Signs of the times

Die Idee der Konferenz entstand auf der längst legendär gewordenen tgm-Studienreise nach Armenien. Der damalige tgm-Vorsitzende Boris Kochan war Mitinitiator der Idee, international Schriftgestaltern eine Bühne zu geben, die sich mit Schriften ihres Kulturraums beschäftigen – ursprünglich dabei waren armenische und kyrillische, inzwischen sind indische, koreanische, thailändische, arabische, hebräische Schriften einbezogen. Die Idee lebt und wurde im Rahmen der diesjährigen MCBW unter dem Motto »Signs of the times« abgehalten. Hier sind ein Paar wenigere Impressionen aus dem prall gefühlten und hervorraggend kuratierten (Veronika Burjan und Oliver Linke) Programm …
Auf der Bühne diskutiert man über die Benennung des Granshan-Projektes als »non-latin« und sieht darin zwar eine Verbesserung gegenüber älteren Bezeichnungen, die diese Schriften als »exotisch« oder »orientalisch« bezeichneten. Die Formulierung »non-latin« ist aber immer noch – durch Verneinung und Priorisierung – problematisch. Die Sprecherinnen (Abeera Kamran, Elena Beveratou, Liana Shushanyan) sehen das aber nicht so. Im Gegenteil, da ihnen lateinische Schriften vor allem alsn»anglo-centric« begegnen, bezieht die Benennung »non-latin« den gesamten romanisch-germanischen Schriftraum mit ein!
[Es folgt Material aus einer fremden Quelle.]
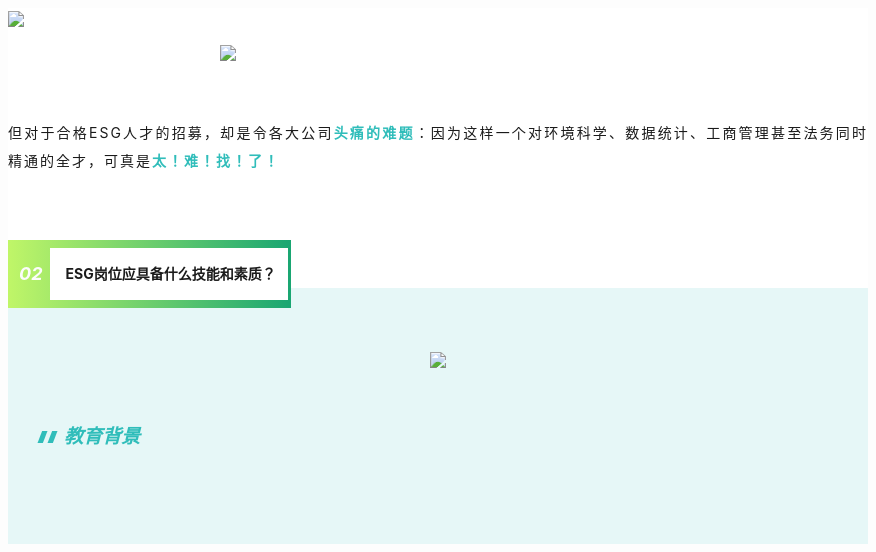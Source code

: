 <img class="rich_pages wxw-img" data-ratio="0.6648148148148149" data-s="300,640" data-src="https://mmbiz.qpic.cn/mmbiz_jpg/cY0qSDjdkFeOmOfsEVOuquERhKfo5I4Tv9xrTbJ0gaxEr3avQl6lAibFaCJiaQjZUswDsQoFfzaPCTCj6K1lDrWA/640?wx_fmt=jpeg&amp;from=appmsg" data-type="jpeg" data-w="1080" style="vertical-align: middle;width: 100%;" src="./images/image_7.jpg"></section></section></section><section style="display: inline-block;vertical-align: middle;width: 50%;padding-left: 5px;align-self: center;flex: 0 0 auto;"><section style="text-align: center;margin-right: 0%;margin-left: 0%;line-height: 0;" powered-by="xiumi.us"><section style="vertical-align: middle;display: inline-block;line-height: 0;"><img class="rich_pages wxw-img" data-ratio="0.6644808743169399" data-s="300,640" data-src="https://mmbiz.qpic.cn/mmbiz_jpg/cY0qSDjdkFeOmOfsEVOuquERhKfo5I4ToU0iapicB7UzHHqdKJJGHdDdXchac8GRg5boOz6aRy2IqIC67DGhoJVA/640?wx_fmt=jpeg&amp;from=appmsg" data-type="jpeg" data-w="915" style="vertical-align: middle;width: 100%;" src="./images/image_8.jpg"></section></section></section></section><section style="" powered-by="xiumi.us"><section style="text-align: justify;font-size: 14px;line-height: 2;letter-spacing: 2px;"><p style="text-wrap: wrap;"><br></p><p style="text-wrap: wrap;">但对于合格ESG人才的招募，却是令各大公司<span style="color: rgb(48, 189, 186);"><strong>头痛的难题</strong></span>：因为这样一个对环境科学、数据统计、工商管理甚至法务同时精通的全才，可真是<span style="color: rgb(48, 189, 186);"><strong>太！难！找！了！</strong></span></p><p style="text-wrap: wrap;"><br></p></section></section><section style="text-align: justify;" powered-by="xiumi.us"><p style="text-wrap: wrap;"><br></p></section></section></section></section></section><section style="display: flex;width: 100%;flex-flow: column;" powered-by="xiumi.us"><section style="z-index: 1;" powered-by="xiumi.us"><section style="text-align: left;justify-content: flex-start;display: flex;flex-flow: row;margin-top: -25px;margin-bottom: 10px;"><section style="display: inline-block;width: auto;vertical-align: top;align-self: flex-start;flex: 0 0 auto;background-image: linear-gradient(90deg, rgb(192, 246, 104) 0%, rgb(25, 166, 114) 100%);min-width: 5%;height: auto;padding: 3px;"><section style="justify-content: flex-start;display: flex;flex-flow: row;" powered-by="xiumi.us"><section style="display: inline-block;vertical-align: middle;width: auto;align-self: center;flex: 0 0 auto;min-width: 5%;height: auto;padding-right: 8px;padding-left: 8px;"><section style="text-align: justify;font-size: 18px;color: rgb(252, 252, 252);" powered-by="xiumi.us"><p style="text-wrap: wrap;"><em><strong>02</strong></em></p></section></section><section style="display: inline-block;vertical-align: middle;width: auto;flex: 100 100 0%;height: auto;background-color: rgb(255, 255, 255);padding: 2px 12px 2px 15px;align-self: center;"><section style="text-align: justify;color: rgb(27, 27, 27);" powered-by="xiumi.us"><p style="text-wrap: wrap;"><strong>ESG岗位应具备什么技能和素质？</strong></p></section></section></section></section></section></section></section><section style="text-align: left;justify-content: flex-start;display: flex;flex-flow: row;margin-top: -30px;margin-bottom: 10px;" powered-by="xiumi.us"><section style="display: inline-block;width: 100%;vertical-align: top;align-self: flex-start;flex: 0 0 auto;background-color: rgba(48, 189, 186, 0.12);"><section style="text-align: justify;" powered-by="xiumi.us"><p style="text-wrap: wrap;"><br></p></section><section style="text-align: center;margin-top: 30px;line-height: 0;" powered-by="xiumi.us"><section style="vertical-align: middle;display: inline-block;line-height: 0;width: 90%;height: auto;"><img class="rich_pages wxw-img" data-ratio="0.6666666666666666" data-s="300,640" data-src="https://mmbiz.qpic.cn/mmbiz_jpg/cY0qSDjdkFeOmOfsEVOuquERhKfo5I4TLic6PDvqKMyMtiaa8srSibVZXe0qvic87ZCiaCjoAmWScdPcy8bXq7mamsw/640?wx_fmt=jpeg&amp;from=appmsg" data-type="jpeg" data-w="1080" style="vertical-align: middle;width: 100%;" src="./images/image_9.jpg"></section></section><section style="justify-content: flex-start;display: flex;flex-flow: row;" powered-by="xiumi.us"><section style="display: inline-block;width: 100%;vertical-align: top;align-self: flex-start;flex: 0 0 auto;padding: 26px;"><section style="justify-content: flex-start;display: flex;flex-flow: row;margin-top: 10px;" powered-by="xiumi.us"><section style="display: inline-block;vertical-align: middle;width: 17px;align-self: center;flex: 0 0 auto;height: auto;overflow: hidden;"><section style="transform: rotateZ(21deg);" powered-by="xiumi.us"><section style="text-align: center;margin-top: -5px;margin-bottom: -5px;"><section style="display: inline-block;width: 5px;height: 22px;vertical-align: top;overflow: hidden;background-color: rgb(48, 189, 186);"><svg viewBox="0 0 1 1" style="float:left;line-height:0;width:0;vertical-align:top;"></svg></section></section></section></section><section style="display: inline-block;vertical-align: middle;width: 17px;align-self: center;flex: 0 0 auto;height: auto;overflow: hidden;margin-left: -7px;"><section style="transform: rotateZ(21deg);" powered-by="xiumi.us"><section style="text-align: center;margin-top: -5px;margin-bottom: -5px;"><section style="display: inline-block;width: 5px;height: 22px;vertical-align: top;overflow: hidden;background-color: rgb(48, 189, 186);"><svg viewBox="0 0 1 1" style="float:left;line-height:0;width:0;vertical-align:top;"></svg></section></section></section></section><section style="display: inline-block;vertical-align: middle;width: auto;min-width: 5%;flex: 0 0 auto;height: auto;align-self: center;padding-left: 3px;"><section style="" powered-by="xiumi.us"><section style="font-size: 19px;color: rgb(48, 189, 186);"><p><em><strong>教育背景</strong></em></p></section></section></section></section><section style="text-align: right;justify-content: flex-end;display: flex;flex-flow: row;margin-top: 10px;margin-bottom: 10px;" powered-by="xiumi.us">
Die Grafikdesignerin aus Pakistan Abeera Kamran stellt die Schriftform Nasta-liq vor — eine der Schriften, mit der man Urdu schreiben kann. Die Sprache Urdu wird vor allem in Pakistan und Indien von 292 Mio.(!) Menschen gesprochen, davon sind circa 62 Mio. muttersprachlich. Doch das Thema ist höchst politisch. Einfacher zu verstehen sind die von ihr ebenfalls angesprochenen technischen Probleme bei der Softwareverwendung: Eine Schrift, die eine Wortgliederung nach oben und unten (ähnlich sehr großen Ober- und Unterlängen) hat, lässt sich sehr schlecht mit den waagrecht aufpoppenden Lesefenstern der meisten Softwareanwendungen vereinbaren.
Luke Prowse referiert für den Berichterstatter weit nachvollziehbarer unter dem Motto »I don’t know, what I’am doing« über seinen gefühlt chaotischen Berufsweg und die vielen wegweisenden, immer sehr innovativen Projekte, die diesen Weg pflasterten. Sein Lieblingswort war »… it was a complete desaster!« und im Erinnerung bleibt mir sein sehr witzig gemachter Multiple Font für Costa Coffee.





Die aus Korea stammende Gestalterin So Hyun Bae leitet ihren Beitrag »Between Hangul und Latin« damit ein, dass sie – wohl den beruflichen Stationen ihrer Eltern folgend – das Vergnügen hatte, in einem Jahr dreimal die dritte Klasse besuchen zu müssen, und zwar in Korea, Frankreich und den USA. Verwirrt durch die vielen Möglichkeiten, z.B. im Französisch den o-Laut darzustellen, begann sie mit der Buchstabenanordnung häufig vorkommender Kurzwörter zu spielen und sie in blockhafte Anordnungen zu bringen – Schriftlinie ist nicht alles! Zudem hat sie ein Tool entwickelt, gleichzeitig in drei Sprachen zu schreiben.
Prof. Chang Sik Kim stellt koreanische Schriftgestalter vor und referiert über die Entwicklung der koreanischen Schrift, die in bewusster Abgrenzung zur chinesischen Schrift entstanden war. Der 50. Jahrestag der Entdeckung der Bangudae-Felszeichnungen in archäologische Fundstätte ist hier die Quelle für ganz frühe Zeichenformen, die in einer Plakatausstellung auf dem Ulsan Hangeul Hanmadang Arts Festival von Kalligrafen aufgegriffen und interpretiert wurden – ganz im Sinne des in der Einleitung zur Konferenz erwähnten Gedankens der »living human treasures«, der im Gegensatz zur musealen Konservierung und Bewahrung einen lebendigen Gebrauch fordert und fördert.


Die diessjährige Granshan-Konferenz setzte sich mit den großen und kleinen Fragen — von alltäglichen Angelegenheiten bis zu globalen Themen. Man sprach über den aktuellen Stand der Fonttechnologie, die zukünftige Formen interkultureller Kommunikation und Zusammenarbeit. Es ging um Multiscript-Design, vom Aussterben bedrohte Alphabete und Schrift als Kulturbestandteil. Die Granshan-Konferenz spiegelt die kulturelle Vielfalt unserer Type-Community wie kein anderer wieder.